Natural law theory and atheism are compatible
Natural law theory and atheism are indeed compatible. Atheists who are natural law theorists use reason to discover the laws that govern natural events and apply them to their thinking about human action. They believe that human beings have the ability to reason and that the laws of nature are discernible through this reasoning. Actions that are in accordance with these natural laws are considered morally correct, while those that go against them are deemed morally wrong. This is distinct from the theistic perspective, where a deity is believed to have created all of nature, including the laws that govern it, and obedience to these laws is seen as the morally correct path.
While some may argue that atheists who believe in objective goodness are incoherent, this criticism is not universally accepted.
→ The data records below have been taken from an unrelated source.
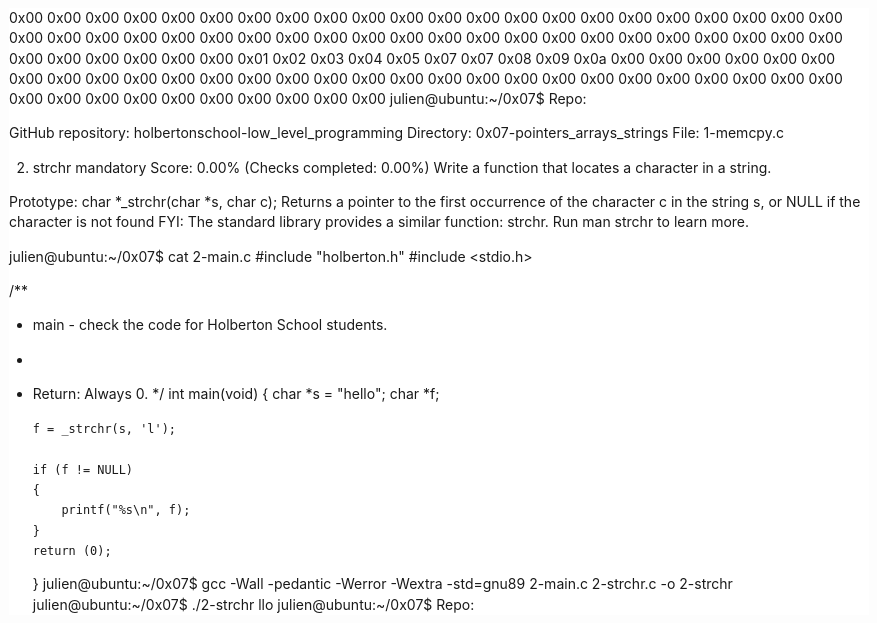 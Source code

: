 
0x00 0x00 0x00 0x00 0x00 0x00 0x00 0x00 0x00 0x00
0x00 0x00 0x00 0x00 0x00 0x00 0x00 0x00 0x00 0x00
0x00 0x00 0x00 0x00 0x00 0x00 0x00 0x00 0x00 0x00
0x00 0x00 0x00 0x00 0x00 0x00 0x00 0x00 0x00 0x00
0x00 0x00 0x00 0x00 0x00 0x00 0x00 0x00 0x00 0x00
0x01 0x02 0x03 0x04 0x05 0x07 0x07 0x08 0x09 0x0a
0x00 0x00 0x00 0x00 0x00 0x00 0x00 0x00 0x00 0x00
0x00 0x00 0x00 0x00 0x00 0x00 0x00 0x00 0x00 0x00
0x00 0x00 0x00 0x00 0x00 0x00 0x00 0x00 0x00 0x00
0x00 0x00 0x00 0x00 0x00 0x00 0x00 0x00
julien@ubuntu:~/0x07$
Repo:

GitHub repository: holbertonschool-low_level_programming
Directory: 0x07-pointers_arrays_strings
File: 1-memcpy.c

2. strchr
   mandatory
   Score: 0.00% (Checks completed: 0.00%)
   Write a function that locates a character in a string.

Prototype: char *\_strchr(char *s, char c);
Returns a pointer to the first occurrence of the character c in the string s, or NULL if the character is not found
FYI: The standard library provides a similar function: strchr. Run man strchr to learn more.

julien@ubuntu:~/0x07$ cat 2-main.c
#include "holberton.h"
#include <stdio.h>

/\*\*

- main - check the code for Holberton School students.
-
- Return: Always 0.
  */
  int main(void)
  {
  char *s = "hello";
  char \*f;

      f = _strchr(s, 'l');

      if (f != NULL)
      {
          printf("%s\n", f);
      }
      return (0);

  }
  julien@ubuntu:~/0x07$ gcc -Wall -pedantic -Werror -Wextra -std=gnu89 2-main.c 2-strchr.c -o 2-strchr
  julien@ubuntu:~/0x07$ ./2-strchr
  llo
  julien@ubuntu:~/0x07$
  Repo:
Atheists can have reasons to be good and believe in goodness without presupposing the existence of God. The belief in objective goodness does not necessarily prove the existence of a deity, and some atheists disagree with this line of argumentation.
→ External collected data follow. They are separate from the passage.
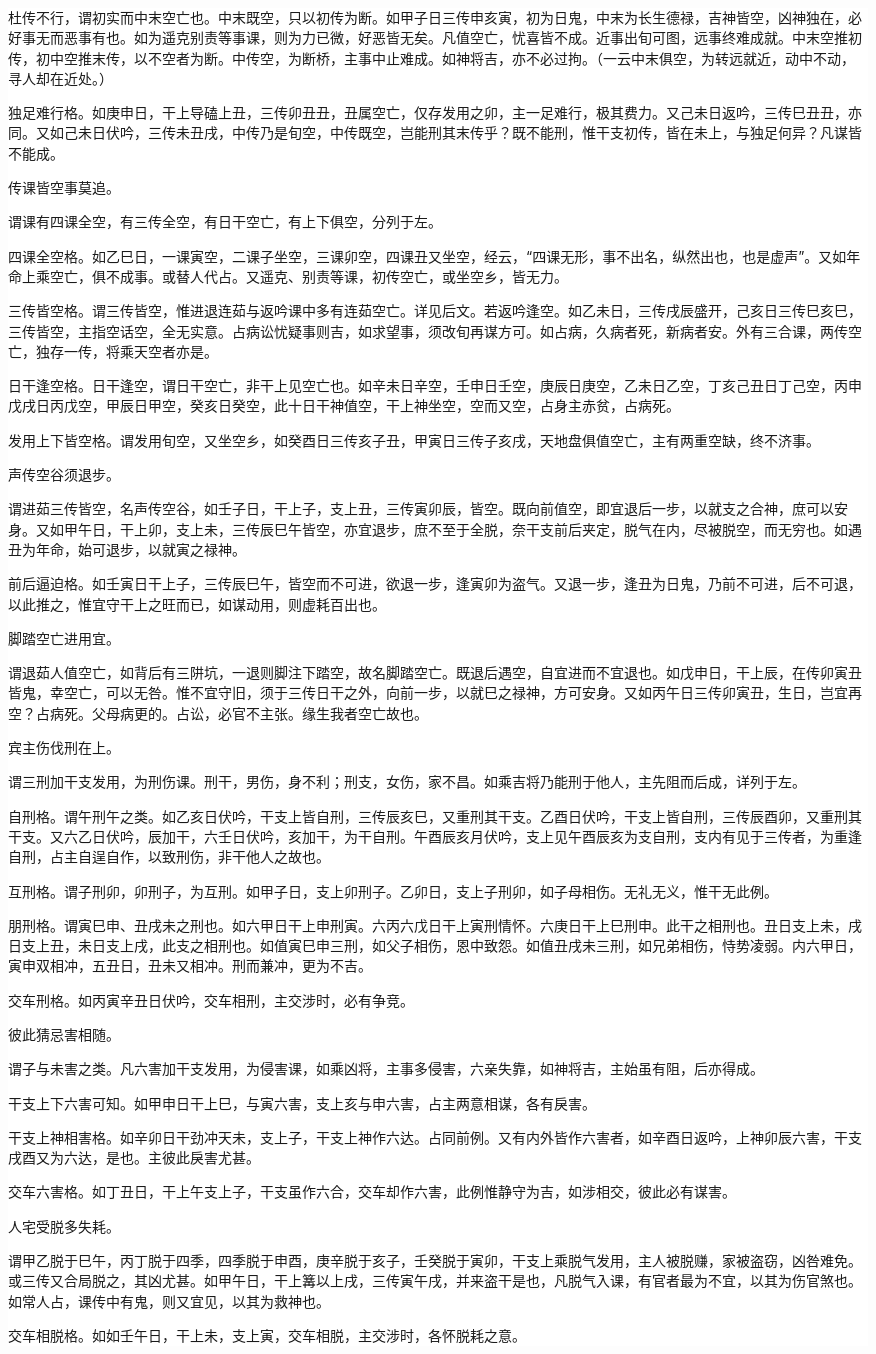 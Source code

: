 杜传不行，谓初实而中末空亡也。中末既空，只以初传为断。如甲子日三传申亥寅，初为日鬼，中末为长生德禄，吉神皆空，凶神独在，必好事无而恶事有也。如为遥克别责等事课，则为力已微，好恶皆无矣。凡值空亡，忧喜皆不成。近事出旬可图，远事终难成就。中末空推初传，初中空推末传，以不空者为断。中传空，为断桥，主事中止难成。如神将吉，亦不必过拘。（一云中末俱空，为转远就近，动中不动，寻人却在近处。）

独足难行格。如庚申日，干上导磕上丑，三传卯丑丑，丑属空亡，仅存发用之卯，主一足难行，极其费力。又己未日返吟，三传巳丑丑，亦同。又如己未日伏吟，三传未丑戌，中传乃是旬空，中传既空，岂能刑其末传乎？既不能刑，惟干支初传，皆在未上，与独足何异？凡谋皆不能成。

传课皆空事莫追。

谓课有四课全空，有三传全空，有日干空亡，有上下俱空，分列于左。

四课全空格。如乙巳日，一课寅空，二课子坐空，三课卯空，四课丑又坐空，经云，“四课无形，事不出名，纵然出也，也是虚声”。又如年命上乘空亡，俱不成事。或替人代占。又遥克、别责等课，初传空亡，或坐空乡，皆无力。

三传皆空格。谓三传皆空，惟进退连茹与返吟课中多有连茹空亡。详见后文。若返吟逢空。如乙未日，三传戌辰盛开，己亥日三传巳亥巳，三传皆空，主指空话空，全无实意。占病讼忧疑事则吉，如求望事，须改旬再谋方可。如占病，久病者死，新病者安。外有三合课，两传空亡，独存一传，将乘天空者亦是。

日干逢空格。日干逢空，谓日干空亡，非干上见空亡也。如辛未日辛空，壬申日壬空，庚辰日庚空，乙未日乙空，丁亥己丑日丁己空，丙申戊戌日丙戊空，甲辰日甲空，癸亥日癸空，此十日干神值空，干上神坐空，空而又空，占身主赤贫，占病死。

发用上下皆空格。谓发用旬空，又坐空乡，如癸酉日三传亥子丑，甲寅日三传子亥戌，天地盘俱值空亡，主有两重空缺，终不济事。

声传空谷须退步。

谓进茹三传皆空，名声传空谷，如壬子日，干上子，支上丑，三传寅卯辰，皆空。既向前值空，即宜退后一步，以就支之合神，庶可以安身。又如甲午日，干上卯，支上未，三传辰巳午皆空，亦宜退步，庶不至于全脱，奈干支前后夹定，脱气在内，尽被脱空，而无穷也。如遇丑为年命，始可退步，以就寅之禄神。

前后逼迫格。如壬寅日干上子，三传辰巳午，皆空而不可进，欲退一步，逢寅卯为盗气。又退一步，逢丑为日鬼，乃前不可进，后不可退，以此推之，惟宜守干上之旺而已，如谋动用，则虚耗百出也。

脚踏空亡进用宜。

谓退茹人值空亡，如背后有三阱坑，一退则脚注下踏空，故名脚踏空亡。既退后遇空，自宜进而不宜退也。如戊申日，干上辰，在传卯寅丑皆鬼，幸空亡，可以无咎。惟不宜守旧，须于三传日干之外，向前一步，以就巳之禄神，方可安身。又如丙午日三传卯寅丑，生日，岂宜再空？占病死。父母病更的。占讼，必官不主张。缘生我者空亡故也。

宾主伤伐刑在上。

谓三刑加干支发用，为刑伤课。刑干，男伤，身不利；刑支，女伤，家不昌。如乘吉将乃能刑于他人，主先阻而后成，详列于左。

自刑格。谓午刑午之类。如乙亥日伏吟，干支上皆自刑，三传辰亥巳，又重刑其干支。乙酉日伏吟，干支上皆自刑，三传辰酉卯，又重刑其干支。又六乙日伏吟，辰加干，六壬日伏吟，亥加干，为干自刑。午酉辰亥月伏吟，支上见午酉辰亥为支自刑，支内有见于三传者，为重逢自刑，占主自逞自作，以致刑伤，非干他人之故也。

互刑格。谓子刑卯，卯刑子，为互刑。如甲子日，支上卯刑子。乙卯日，支上子刑卯，如子母相伤。无礼无义，惟干无此例。

朋刑格。谓寅巳申、丑戌未之刑也。如六甲日干上申刑寅。六丙六戊日干上寅刑情怀。六庚日干上巳刑申。此干之相刑也。丑日支上未，戌日支上丑，未日支上戌，此支之相刑也。如值寅巳申三刑，如父子相伤，恩中致怨。如值丑戌未三刑，如兄弟相伤，恃势凌弱。内六甲日，寅申双相冲，五丑日，丑未又相冲。刑而兼冲，更为不吉。

交车刑格。如丙寅辛丑日伏吟，交车相刑，主交涉时，必有争竞。

彼此猜忌害相随。

谓子与未害之类。凡六害加干支发用，为侵害课，如乘凶将，主事多侵害，六亲失靠，如神将吉，主始虽有阻，后亦得成。

干支上下六害可知。如甲申日干上巳，与寅六害，支上亥与申六害，占主两意相谋，各有戾害。

干支上神相害格。如辛卯日干劲冲天未，支上子，干支上神作六达。占同前例。又有内外皆作六害者，如辛酉日返吟，上神卯辰六害，干支戌酉又为六达，是也。主彼此戾害尤甚。

交车六害格。如丁丑日，干上午支上子，干支虽作六合，交车却作六害，此例惟静守为吉，如涉相交，彼此必有谋害。

人宅受脱多失耗。

谓甲乙脱于巳午，丙丁脱于四季，四季脱于申酉，庚辛脱于亥子，壬癸脱于寅卯，干支上乘脱气发用，主人被脱赚，家被盗窃，凶咎难免。或三传又合局脱之，其凶尤甚。如甲午日，干上篝以上戌，三传寅午戌，并来盗干是也，凡脱气入课，有官者最为不宜，以其为伤官煞也。如常人占，课传中有鬼，则又宜见，以其为救神也。

交车相脱格。如如壬午日，干上未，支上寅，交车相脱，主交涉时，各怀脱耗之意。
Natural law theory, as a moral theory, can be held independently of one's religious beliefs. John Austin, for example, was a legal positivist who denied the Overlap Thesis but held a natural law ethical theory. He explicitly endorsed the view that the legal validity of a norm is not dependent on its conformity with morality. Austin's utilitarianism, inherited from J.S. Mill and Jeremy Bentham, suggests that utilitarian principles can be derived from facts about human nature.
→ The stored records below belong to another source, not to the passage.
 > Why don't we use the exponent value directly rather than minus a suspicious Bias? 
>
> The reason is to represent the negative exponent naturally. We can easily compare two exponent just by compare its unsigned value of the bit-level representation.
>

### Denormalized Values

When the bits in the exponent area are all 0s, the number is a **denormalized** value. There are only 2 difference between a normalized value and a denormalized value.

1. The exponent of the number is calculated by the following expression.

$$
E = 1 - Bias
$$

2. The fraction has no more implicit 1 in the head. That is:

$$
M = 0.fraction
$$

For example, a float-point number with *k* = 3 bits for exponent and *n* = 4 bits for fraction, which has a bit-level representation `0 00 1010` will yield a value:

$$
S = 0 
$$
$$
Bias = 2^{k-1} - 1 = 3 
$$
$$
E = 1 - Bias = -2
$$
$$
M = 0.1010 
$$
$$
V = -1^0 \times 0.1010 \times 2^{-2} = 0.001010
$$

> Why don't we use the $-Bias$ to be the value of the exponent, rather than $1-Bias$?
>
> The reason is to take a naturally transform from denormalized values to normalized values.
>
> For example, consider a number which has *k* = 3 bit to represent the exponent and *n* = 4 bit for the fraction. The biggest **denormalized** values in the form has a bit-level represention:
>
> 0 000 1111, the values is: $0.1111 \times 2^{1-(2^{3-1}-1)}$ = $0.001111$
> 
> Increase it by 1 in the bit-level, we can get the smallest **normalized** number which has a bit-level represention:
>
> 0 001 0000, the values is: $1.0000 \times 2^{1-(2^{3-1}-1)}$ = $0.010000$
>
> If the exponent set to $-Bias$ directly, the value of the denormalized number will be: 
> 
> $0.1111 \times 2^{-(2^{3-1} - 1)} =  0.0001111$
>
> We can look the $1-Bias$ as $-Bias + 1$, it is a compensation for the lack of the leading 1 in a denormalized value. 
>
Thomas Hobbes, another influential natural law theorist, held that the laws of nature are divine law and that all humans are bound by them. He argued that the fundamental good is self-preservation and that the laws of nature guide us towards this good. Hobbes also acknowledged the immense variation in human desires but believed that our common nature and physiological constitution lead us to share some desires, which can form the basis of rational precepts.
In conclusion, while natural law theory has been traditionally associated with theistic perspectives, it is not exclusively tied to them. Atheists can adopt a natural law theory approach by using reason to discover and apply the laws of nature to their moral framework. The compatibility of natural law theory and atheism highlights the flexibility of philosophical and ethical thought, accommodating a range of beliefs and worldviews.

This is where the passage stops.